## WORK ITEM
Your output should be the line that contains "Vergeltung | 1993 |" and all lines after it in the records, retyped exactly through the last one.

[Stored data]
# # # # # # #
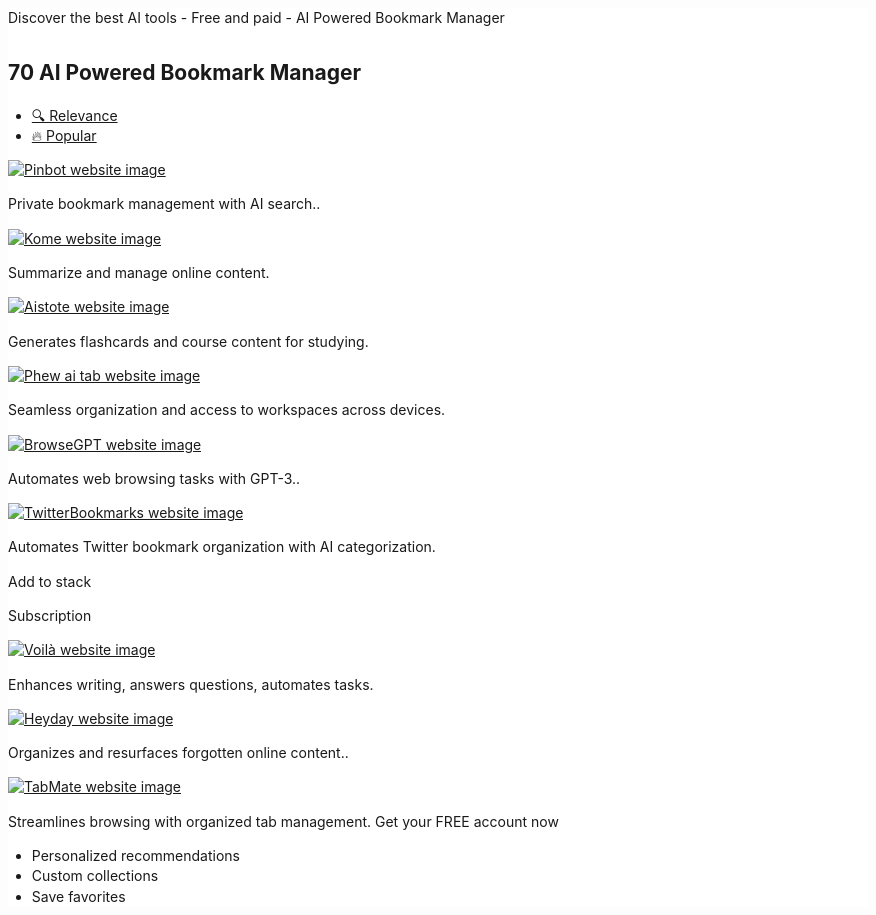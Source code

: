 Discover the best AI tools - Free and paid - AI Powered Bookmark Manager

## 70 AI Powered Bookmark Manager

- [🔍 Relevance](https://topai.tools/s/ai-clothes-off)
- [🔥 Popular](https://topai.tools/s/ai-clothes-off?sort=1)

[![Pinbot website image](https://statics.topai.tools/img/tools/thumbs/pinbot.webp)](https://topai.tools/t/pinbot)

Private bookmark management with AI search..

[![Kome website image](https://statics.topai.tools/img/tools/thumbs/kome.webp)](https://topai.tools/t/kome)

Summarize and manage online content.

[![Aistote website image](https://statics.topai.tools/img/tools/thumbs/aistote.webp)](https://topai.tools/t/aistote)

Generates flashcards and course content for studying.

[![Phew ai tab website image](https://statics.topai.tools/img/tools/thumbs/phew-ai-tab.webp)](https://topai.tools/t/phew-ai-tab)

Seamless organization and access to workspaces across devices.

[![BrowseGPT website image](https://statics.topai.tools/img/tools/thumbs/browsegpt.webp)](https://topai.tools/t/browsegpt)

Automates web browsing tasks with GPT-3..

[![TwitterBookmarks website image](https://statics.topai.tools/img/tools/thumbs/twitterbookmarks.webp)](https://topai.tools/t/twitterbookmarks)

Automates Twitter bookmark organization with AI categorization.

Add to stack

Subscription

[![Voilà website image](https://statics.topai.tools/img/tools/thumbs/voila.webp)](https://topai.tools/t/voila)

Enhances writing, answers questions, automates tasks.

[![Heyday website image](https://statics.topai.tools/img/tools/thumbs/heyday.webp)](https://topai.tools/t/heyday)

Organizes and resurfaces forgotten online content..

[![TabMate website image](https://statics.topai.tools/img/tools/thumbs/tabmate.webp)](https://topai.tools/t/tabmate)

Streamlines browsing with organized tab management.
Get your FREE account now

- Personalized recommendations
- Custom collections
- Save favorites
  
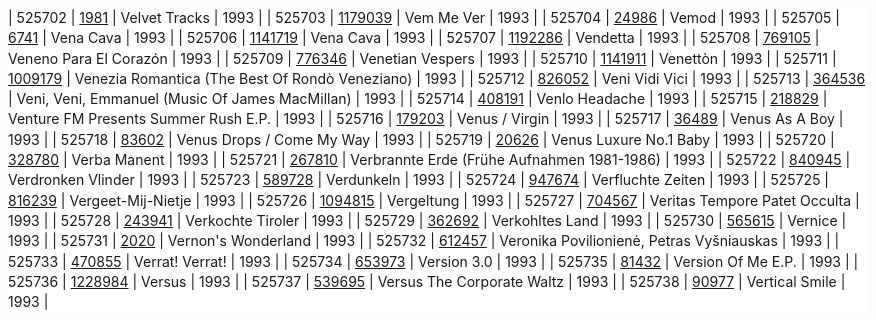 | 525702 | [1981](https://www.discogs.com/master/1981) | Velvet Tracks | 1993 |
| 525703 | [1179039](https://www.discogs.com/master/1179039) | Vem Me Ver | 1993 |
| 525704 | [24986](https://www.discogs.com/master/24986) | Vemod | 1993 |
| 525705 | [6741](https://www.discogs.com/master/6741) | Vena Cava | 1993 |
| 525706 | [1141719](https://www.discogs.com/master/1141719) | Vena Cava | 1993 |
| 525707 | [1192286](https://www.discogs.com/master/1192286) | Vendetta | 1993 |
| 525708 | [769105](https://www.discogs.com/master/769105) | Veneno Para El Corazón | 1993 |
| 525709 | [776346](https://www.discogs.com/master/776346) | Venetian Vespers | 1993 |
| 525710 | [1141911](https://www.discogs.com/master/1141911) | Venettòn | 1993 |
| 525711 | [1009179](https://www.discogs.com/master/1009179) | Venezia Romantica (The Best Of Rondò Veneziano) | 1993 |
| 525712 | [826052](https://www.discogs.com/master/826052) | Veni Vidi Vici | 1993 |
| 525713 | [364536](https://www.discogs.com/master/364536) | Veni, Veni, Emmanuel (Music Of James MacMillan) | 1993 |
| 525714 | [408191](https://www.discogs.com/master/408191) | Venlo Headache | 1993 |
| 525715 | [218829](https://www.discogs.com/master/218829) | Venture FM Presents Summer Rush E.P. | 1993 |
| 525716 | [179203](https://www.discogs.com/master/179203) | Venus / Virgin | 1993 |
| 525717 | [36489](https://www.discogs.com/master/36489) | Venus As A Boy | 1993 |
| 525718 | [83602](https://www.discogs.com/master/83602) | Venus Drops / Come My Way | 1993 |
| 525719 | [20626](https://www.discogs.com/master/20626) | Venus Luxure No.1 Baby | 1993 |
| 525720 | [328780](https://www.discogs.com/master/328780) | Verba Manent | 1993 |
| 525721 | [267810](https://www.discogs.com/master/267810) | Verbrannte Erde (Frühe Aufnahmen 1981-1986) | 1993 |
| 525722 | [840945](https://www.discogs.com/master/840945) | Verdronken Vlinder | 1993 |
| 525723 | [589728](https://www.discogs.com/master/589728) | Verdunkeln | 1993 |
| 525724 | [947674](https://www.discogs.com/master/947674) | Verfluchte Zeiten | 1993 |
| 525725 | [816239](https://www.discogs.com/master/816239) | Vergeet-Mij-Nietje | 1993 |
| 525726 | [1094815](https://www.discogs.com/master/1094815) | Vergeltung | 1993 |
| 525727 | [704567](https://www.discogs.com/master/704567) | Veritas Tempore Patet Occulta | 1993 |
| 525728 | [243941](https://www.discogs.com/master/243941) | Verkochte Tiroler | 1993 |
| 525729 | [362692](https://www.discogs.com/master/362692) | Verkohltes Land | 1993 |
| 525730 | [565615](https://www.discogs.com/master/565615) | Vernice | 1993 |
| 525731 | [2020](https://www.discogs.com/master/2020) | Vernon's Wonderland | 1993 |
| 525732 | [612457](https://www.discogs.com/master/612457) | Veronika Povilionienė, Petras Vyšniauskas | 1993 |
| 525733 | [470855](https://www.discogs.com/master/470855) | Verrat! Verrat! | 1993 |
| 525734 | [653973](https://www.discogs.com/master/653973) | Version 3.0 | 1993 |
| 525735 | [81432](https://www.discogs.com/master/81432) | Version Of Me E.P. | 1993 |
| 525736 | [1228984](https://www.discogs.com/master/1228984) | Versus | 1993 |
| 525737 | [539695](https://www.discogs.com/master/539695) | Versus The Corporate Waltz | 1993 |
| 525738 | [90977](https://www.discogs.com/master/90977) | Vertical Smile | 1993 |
# # # # # # #
## RESULT FOR THIS TASK
| 525726 | [1094815](https://www.discogs.com/master/1094815) | Vergeltung | 1993 |
| 525727 | [704567](https://www.discogs.com/master/704567) | Veritas Tempore Patet Occulta | 1993 |
| 525728 | [243941](https://www.discogs.com/master/243941) | Verkochte Tiroler | 1993 |
| 525729 | [362692](https://www.discogs.com/master/362692) | Verkohltes Land | 1993 |
| 525730 | [565615](https://www.discogs.com/master/565615) | Vernice | 1993 |
| 525731 | [2020](https://www.discogs.com/master/2020) | Vernon's Wonderland | 1993 |
| 525732 | [612457](https://www.discogs.com/master/612457) | Veronika Povilionienė, Petras Vyšniauskas | 1993 |
| 525733 | [470855](https://www.discogs.com/master/470855) | Verrat! Verrat! | 1993 |
| 525734 | [653973](https://www.discogs.com/master/653973) | Version 3.0 | 1993 |
| 525735 | [81432](https://www.discogs.com/master/81432) | Version Of Me E.P. | 1993 |
| 525736 | [1228984](https://www.discogs.com/master/1228984) | Versus | 1993 |
| 525737 | [539695](https://www.discogs.com/master/539695) | Versus The Corporate Waltz | 1993 |
| 525738 | [90977](https://www.discogs.com/master/90977) | Vertical Smile | 1993 |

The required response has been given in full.